### What is needed
The answer is the full set of records, given again exactly and without images.

(Stored data)
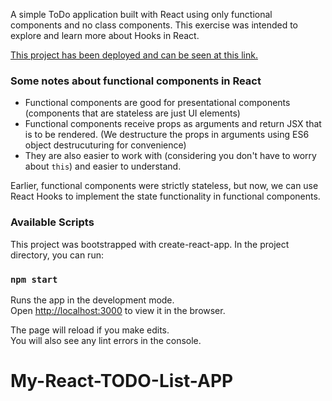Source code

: A simple ToDo application built with React using only functional components and no class components. This exercise was intended to explore and learn more about Hooks in React.

[This project has been deployed and can be seen at this link.](https://heuristic-sammet-ab37a3.netlify.com/)

### Some notes about functional components in React

* Functional components are good for presentational components (components that are stateless are just UI elements)
* Functional components receive props as arguments and return JSX that is to be rendered. (We destructure the props in arguments using ES6 object destrucuturing for convenience)
* They are also easier to work with (considering you don't have to worry about `this`) and easier to understand.

Earlier, functional components were strictly stateless, but now, we can use React Hooks to implement the state functionality in functional components.

### Available Scripts

This project was bootstrapped with create-react-app. In the project directory, you can run:

### `npm start`

Runs the app in the development mode.<br />
Open [http://localhost:3000](http://localhost:3000) to view it in the browser.

The page will reload if you make edits.<br />
You will also see any lint errors in the console.
# My-React-TODO-List-APP
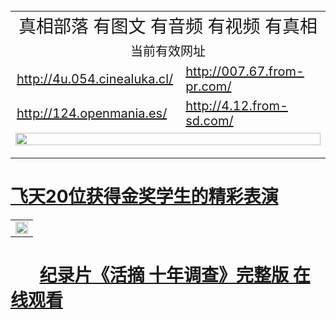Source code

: 
<table width="100%" style="back-ground:lightblue">
  <tr>
    <td colspan="2" align="center"><span style="font-size:28px">真相部落  有图文 有音频 有视频 有真相</span></td>
  </tr>
   <tr>
    <td colspan="2"  align="center"><span style="font-size:20px">当前有效网址</span></td>
  </tr>
  <tr style="font-size:20px;">
    <td><a href="http://4u.054.cinealuka.cl/">http://4u.054.cinealuka.cl/</a></td>
    <td><a href="http://007.67.from-pr.com/">http://007.67.from-pr.com/</a></td>
  </tr>
  <tr style="font-size:20px;">
    <td><a href="http://124.openmania.es/">http://124.openmania.es/</a></td>
    <td><a href="http://4.12.from-sd.com/">http://4.12.from-sd.com/</a></td>
  </tr> 
   <tr>
    <td colspan="2"  align="center"><a href="http://4.12.from-sd.com/zx/" target="_blank">
    <img src="http://4.12.from-sd.com/pic/2016/11/p7829911a215010452.jpg" width="100%"><br>

  </a></td>

</table>

#        [飞天20位获得金奖学生的精彩表演](http://4.12.from-sd.com/zx/)


<table width="100%" style="back-ground:lightblue">
   <tr>
    <td colspan="2"  align="center">
    <a href="http://4.747.12.from-sd.com/mp4/zx/2016/11/oh10yearsInv.mp4" target="_blank">
      <img src="http://4.12.from-sd.com/pic/2016/11/10yearsOHinv.jpg" width="100%"><br>
    </a>
    </td>
</table>

#        [纪录片《活摘 十年调查》完整版 在线观看](http://4.12.from-sd.com/mp4/zx/2016/11/oh10yearsInv.mp4)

### Task response
Source code

: A simple ToDo application built with React using only functional components and no class components. This exercise was intended to explore and learn more about Hooks in React.

[This project has been deployed and can be seen at this link.](https://heuristic-sammet-ab37a3.netlify.com/)

### Some notes about functional components in React

* Functional components are good for presentational components (components that are stateless are just UI elements)
* Functional components receive props as arguments and return JSX that is to be rendered. (We destructure the props in arguments using ES6 object destrucuturing for convenience)
* They are also easier to work with (considering you don't have to worry about `this`) and easier to understand.

Earlier, functional components were strictly stateless, but now, we can use React Hooks to implement the state functionality in functional components.

### Available Scripts

This project was bootstrapped with create-react-app. In the project directory, you can run:

### `npm start`

Runs the app in the development mode.<br />
Open [http://localhost:3000](http://localhost:3000) to view it in the browser.

The page will reload if you make edits.<br />
You will also see any lint errors in the console.
# My-React-TODO-List-APP
Source code

: 
<table width="100%" style="back-ground:lightblue">
  <tr>
    <td colspan="2" align="center"><span style="font-size:28px">真相部落  有图文 有音频 有视频 有真相</span></td>
  </tr>
   <tr>
    <td colspan="2"  align="center"><span style="font-size:20px">当前有效网址</span></td>
  </tr>
  <tr style="font-size:20px;">
    <td><a href="http://4u.054.cinealuka.cl/">http://4u.054.cinealuka.cl/</a></td>
    <td><a href="http://007.67.from-pr.com/">http://007.67.from-pr.com/</a></td>
  </tr>
  <tr style="font-size:20px;">
    <td><a href="http://124.openmania.es/">http://124.openmania.es/</a></td>
    <td><a href="http://4.12.from-sd.com/">http://4.12.from-sd.com/</a></td>
  </tr> 
   <tr>
    <td colspan="2"  align="center"><a href="http://4.12.from-sd.com/zx/" target="_blank">
    <img src="http://4.12.from-sd.com/pic/2016/11/p7829911a215010452.jpg" width="100%"><br>

  </a></td>

</table>

#        [飞天20位获得金奖学生的精彩表演](http://4.12.from-sd.com/zx/)


<table width="100%" style="back-ground:lightblue">
   <tr>
    <td colspan="2"  align="center">
    <a href="http://4.747.12.from-sd.com/mp4/zx/2016/11/oh10yearsInv.mp4" target="_blank">
      <img src="http://4.12.from-sd.com/pic/2016/11/10yearsOHinv.jpg" width="100%"><br>
    </a>
    </td>
</table>

#        [纪录片《活摘 十年调查》完整版 在线观看](http://4.12.from-sd.com/mp4/zx/2016/11/oh10yearsInv.mp4)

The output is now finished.